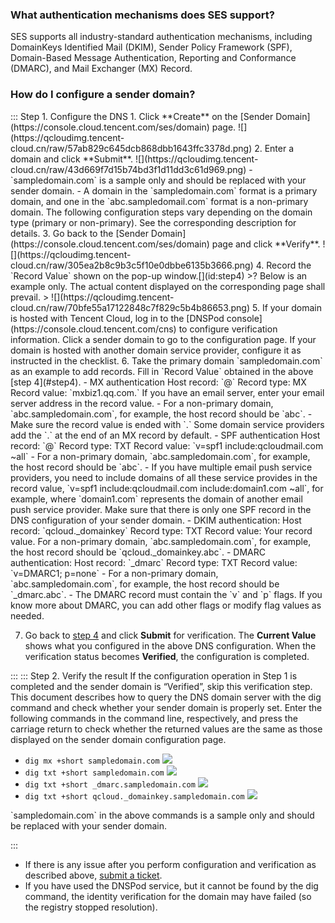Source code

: [](id:que1) 

### What authentication mechanisms does SES support?
SES supports all industry-standard authentication mechanisms, including DomainKeys Identified Mail (DKIM), Sender Policy Framework (SPF), Domain-Based Message Authentication, Reporting and Conformance (DMARC), and Mail Exchanger (MX) Record.

[](id:que2) 
### How do I configure a sender domain?
<dx-tabs>
::: Step 1. Configure the DNS
1. Click **Create** on the [Sender Domain](https://console.cloud.tencent.com/ses/domain) page.
![](https://qcloudimg.tencent-cloud.cn/raw/57ab829c645dcb868dbb1643ffc3378d.png)
2. Enter a domain and click **Submit**.
![](https://qcloudimg.tencent-cloud.cn/raw/43d669f7d15b74bd3f1d11dd3c61d969.png)
<dx-alert infotype="explain" title="">
- `sampledomain.com` is a sample only and should be replaced with your sender domain.
- A domain in the `sampledomain.com` format is a primary domain, and one in the `abc.sampledomail.com` format is a non-primary domain. The following configuration steps vary depending on the domain type (primary or non-primary). See the corresponding description for details.
</dx-alert>
3. Go back to the [Sender Domain](https://console.cloud.tencent.com/ses/domain) page and click **Verify**.
![](https://qcloudimg.tencent-cloud.cn/raw/305ea2b8c9b3c5f10e0dbbe6135b3666.png)
4. Record the `Record Value` shown on the pop-up window.[](id:step4)
>? Below is an example only. The actual content displayed on the corresponding page shall prevail.
>
![](https://qcloudimg.tencent-cloud.cn/raw/70bfe55a17122848c7f829c5b4b86653.png)
5. If your domain is hosted with Tencent Cloud, log in to the [DNSPod console](https://console.cloud.tencent.com/cns) to configure verification information. Click a sender domain to go to the configuration page.
<dx-alert infotype="explain" title="">
If your domain is hosted with another domain service provider, configure it as instructed in the checklist.
</dx-alert>
6. Take the primary domain `sampledomain.com` as an example to add records. Fill in `Record Value` obtained in the above [step 4](#step4).
  - MX authentication
    Host record: `@`
    Record type: MX
    Record value: `mxbiz1.qq.com.` If you have an email server, enter your email server address in the record value.
<dx-alert infotype="explain" title="">
- For a non-primary domain, `abc.sampledomain.com`, for example, the host record should be `abc`.
- Make sure the record value is ended with `.` Some domain service providers add the `.` at the end of an MX record by default.
</dx-alert>
  - SPF authentication
  Host record: `@`
  Record type: TXT
  Record value: `v=spf1 include:qcloudmail.com ~all`
<dx-alert infotype="explain" title="">
- For a non-primary domain, `abc.sampledomain.com`, for example, the host record should be `abc`.
- If you have multiple email push service providers, you need to include domains of all these service provides in the record value, `v=spf1 include:qcloudmail.com include:domain1.com ~all`, for example, where `domain1.com` represents the domain of another email push service provider. Make sure that there is only one SPF record in the DNS configuration of your sender domain.
</dx-alert>
  - DKIM authentication:
    Host record: `qcloud._domainkey`
  Record type: TXT
  Record value: Your record value.
<dx-alert infotype="explain" title="">
For a non-primary domain, `abc.sampledomain.com`, for example, the host record should be `qcloud._domainkey.abc`.
</dx-alert>
- DMARC authentication:
  Host record: `_dmarc`
  Record type: TXT
  Record value: `v=DMARC1; p=none`
  <dx-alert infotype="explain" title="">
- For a non-primary domain, `abc.sampledomain.com`, for example, the host record should be `_dmarc.abc`.
- The DMARC record must contain the `v` and `p` flags. If you know more about DMARC, you can add other flags or modify flag values as needed.
</dx-alert>

7. Go back to [step 4](#step4) and click **Submit** for verification. The **Current Value** shows what you configured in the above DNS configuration. When the verification status becomes **Verified**, the configuration is completed.

:::
::: Step 2. Verify the result
<dx-alert infotype="explain" title="">
If the configuration operation in Step 1 is completed and the sender domain is “Verified”, skip this verification step.
</dx-alert>
This document describes how to query the DNS domain server with the dig command and check whether your sender domain is properly set.
Enter the following commands in the command line, respectively, and press the carriage return to check whether the returned values are the same as those displayed on the sender domain configuration page.
- `dig mx +short sampledomain.com`
![](https://qcloudimg.tencent-cloud.cn/raw/76cf66d8a42bee99a696b505eb8d8b2c.png)
- `dig txt +short sampledomain.com`
![](https://qcloudimg.tencent-cloud.cn/raw/f5fe74ee3c0c8312253359f8a3457db1.png)
- `dig txt +short _dmarc.sampledomain.com`
![](https://qcloudimg.tencent-cloud.cn/raw/2c53ae3c3789e220e7f939be536152bf.png)
- `dig txt +short qcloud._domainkey.sampledomain.com`
![](https://qcloudimg.tencent-cloud.cn/raw/5c773b8278d5d424a652b396f42fc591.png)


<dx-alert infotype="explain" title="">
`sampledomain.com` in the above commands is a sample only and should be replaced with your sender domain.
</dx-alert>




:::
</dx-tabs>

<dx-alert infotype="explain" title="">

- If there is any issue after you perform configuration and verification as described above, [submit a ticket](https://console.cloud.tencent.com/workorder/category).
- If you have used the DNSPod service, but it cannot be found by the dig command, the identity verification for the domain may have failed (so the registry stopped resolution).
</dx-alert>
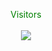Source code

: <p align="center" style="color:green;">Visitors<br><br> <img src="https://profile-counter.glitch.me/acmenlei/count.svg" /></p>
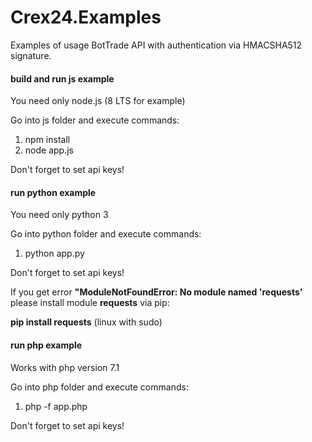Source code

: # Crex24.Examples

Examples of usage BotTrade API with authentication via HMACSHA512 signature.



#### build and run js example

You need only node.js (8 LTS for example)

Go into js folder and execute commands: 
1.  npm install
2.  node app.js

Don't forget to set api keys!

#### run python example

You need only python 3

Go into python folder and execute commands: 
1. python app.py

Don't forget to set api keys!


If you get error **"ModuleNotFoundError: No module named 'requests'** please install module **requests** via pip: 

**pip install requests** (linux with sudo)

#### run php example

Works with php version 7.1

Go into php folder and execute commands: 
1. php -f app.php

Don't forget to set api keys!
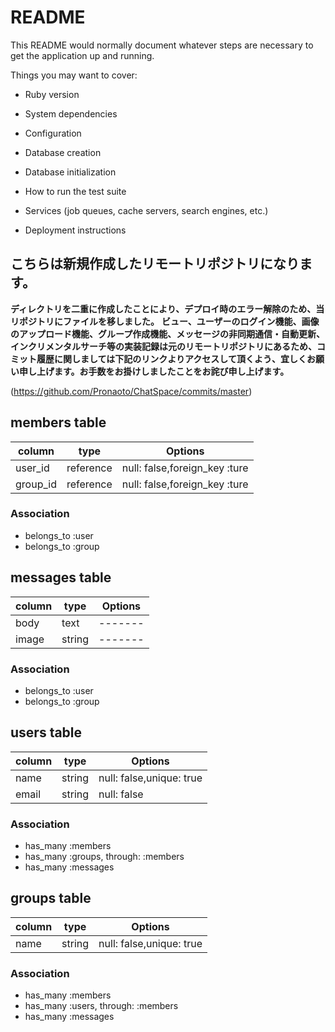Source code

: # README

This README would normally document whatever steps are necessary to get the
application up and running.

Things you may want to cover:

* Ruby version

* System dependencies

* Configuration

* Database creation

* Database initialization

* How to run the test suite

* Services (job queues, cache servers, search engines, etc.)

* Deployment instructions

## こちらは新規作成したリモートリポジトリになります。
**ディレクトリを二重に作成したことにより、デプロイ時のエラー解除のため、当リポジトリにファイルを移しました。**
**ビュー、ユーザーのログイン機能、画像のアップロード機能、グループ作成機能、メッセージの非同期通信・自動更新、インクリメンタルサーチ等の実装記録は元のリモートリポジトリにあるため、コミット履歴に関しましては下記のリンクよりアクセスして頂くよう、宜しくお願い申し上げます。お手数をお掛けしましたことをお詫び申し上げます。**


(https://github.com/Pronaoto/ChatSpace/commits/master)




## members table
|column|type|Options|
|------|----|-------|
|user_id|reference|null: false,foreign_key :ture|
|group_id|reference|null: false,foreign_key :ture|

### Association
- belongs_to :user
- belongs_to :group

## messages table
|column|type|Options|
|------|----|-------|
|body|text|-------|
|image|string|-------|

### Association
- belongs_to :user
- belongs_to :group

## users table
|column|type|Options|
|------|----|-------|
|name|string|null: false,unique: true|
|email|string|null: false|

### Association
- has_many :members
- has_many :groups, through: :members
- has_many :messages

## groups table
|column|type|Options|
|------|----|-------|
|name|string|null: false,unique: true|

### Association
- has_many :members
- has_many :users, through: :members
- has_many :messages











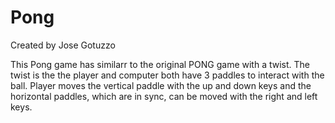 # Pong
Created by Jose Gotuzzo

This Pong game has similarr to the original PONG game with a twist.
The twist is the the player and computer both have 3 paddles to interact with the ball.
Player moves the vertical paddle with the up and down keys and the horizontal paddles, which are in sync, can be moved with the right and left keys.
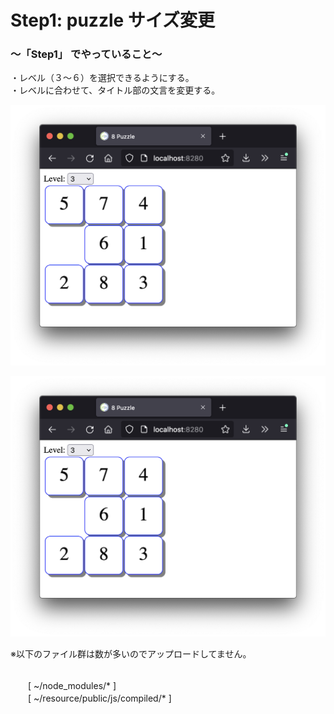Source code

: # Step1: puzzle サイズ変更

### 〜「Step1」 でやっていること〜

・レベル（３〜６）を選択できるようにする。<br>
・レベルに合わせて、タイトル部の文言を変更する。<br>

![todo](https://github.com/gima326/games/blob/main/puzzle/readme_img/step1-1.png)

![todo](https://github.com/gima326/games/blob/main/puzzle/readme_img/step1-1.png)

※以下のファイル群は数が多いのでアップロードしてません。<br><br>

　　[ ~/node_modules/* ]<br>
　　[ ~/resource/public/js/compiled/* ]<br><br>
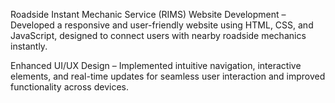 Roadside Instant Mechanic Service (RIMS) Website Development – Developed a responsive and user-friendly website using HTML, CSS, and JavaScript, designed to connect users with nearby roadside mechanics instantly.


Enhanced UI/UX Design – Implemented intuitive navigation, interactive elements, and real-time updates for seamless user interaction and improved functionality across devices.
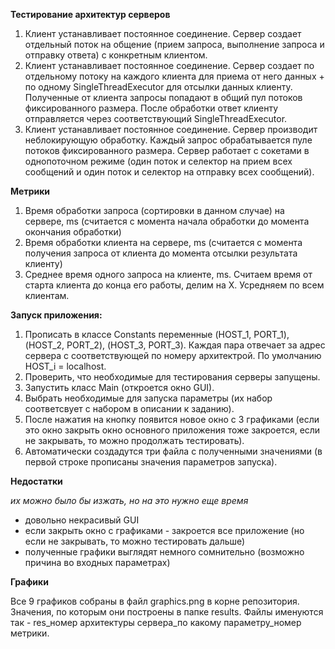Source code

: **Тестирование архитектур серверов**

1. Клиент устанавливает постоянное соединение. Сервер создает отдельный поток на общение (прием запроса, выполнение запроса и отправку ответа) с конкретным клиентом.
2. Клиент устанавливает постоянное соединение. Сервер создает по отдельному  потоку на каждого клиента для приема от него данных + по одному SingleThreadExecutor для отсылки данных клиенту. Полученные от клиента запросы попадают в общий пул потоков фиксированного размера. После обработки ответ клиенту отправляется через соответствующий SingleThreadExecutor.
3. Клиент устанавливает постоянное соединение. Сервер производит неблокирующую обработку. Каждый запрос обрабатывается пуле потоков фиксированного размера. Сервер работает с сокетами в однопоточном режиме (один поток и селектор на прием всех сообщений и один поток и селектор на отправку всех сообщений).

**Метрики**

1. Время обработки запроса (сортировки в данном случае) на сервере, ms (считается с момента начала обработки до момента окончания обработки)
1. Время обработки клиента на сервере, ms (считается с момента получения запроса от клиента до момента отсылки результата клиенту)
1. Среднее время одного запроса на клиенте, ms. Считаем время от старта клиента до конца его работы, делим на X. Усредняем по всем клиентам.

**Запуск приложения:**

1. Прописать в классе Constants переменные (HOST_1, PORT_1), (HOST_2, PORT_2), (HOST_3, PORT_3). Каждая пара отвечает за адрес сервера с соответствующей по номеру архитектрой. По умолчанию HOST_i = localhost.
2. Проверить, что необходимые для тестирования серверы запущены.
3. Запустить класс Main (откроется окно GUI).
4. Выбрать необходимые для запуска параметры (их набор соответсвует с набором в описании к заданию).
5. После нажатия на кнопку появится новое окно с 3 графиками (если это окно закрыть окно основного приложения тоже закроется, если не закрывать, то можно продолжать тестировать).
6. Автоматически создадутся три файла с полученными значениями (в первой строке прописаны значения параметров запуска).

**Недостатки**

*их можно было бы изжать, но на это нужно еще время*
* довольно некрасивый GUI
* если закрыть окно с графиками - закроется все приложение (но если не закрывать, то можно тестировать дальше)
* полученные графики выглядят немного сомнительно (возможно причина во входных параметрах)

**Графики**

Все 9 графиков собраны в файл graphics.png в корне репозитория. Значения, по которым они построены в папке results. Файлы именуются так - res_номер архитектуры сервера_по какому параметру_номер метрики.
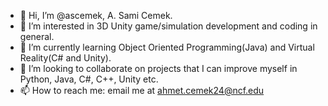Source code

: - 👋 Hi, I’m @ascemek, A. Sami Cemek.
- 👀 I’m interested in 3D Unity game/simulation development and coding in general.
- 🌱 I’m currently learning Object Oriented Programming(Java) and Virtual Reality(C# and Unity).
- 💞️ I’m looking to collaborate on projects that I can improve myself in Python, Java, C#, C++, Unity etc.
- 📫 How to reach me: email me at ahmet.cemek24@ncf.edu

<!---
ascemek/ascemek is a ✨ special ✨ repository because its `README.md` (this file) appears on your GitHub profile.
You can click the Preview link to take a look at your changes.
--->

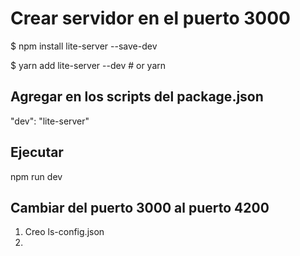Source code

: # Crear servidor en el puerto 3000

$ npm install lite-server --save-dev

$ yarn add lite-server --dev # or yarn

## Agregar en los scripts del package.json

"dev": "lite-server"

## Ejecutar

npm run dev

## Cambiar del puerto 3000 al puerto 4200

1. Creo ls-config.json
2.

------------

**Work to be completed**
Where a line of the data above includes the string "version", pull it out.

**Output for this task**
Works with php version 7.1
* Ruby version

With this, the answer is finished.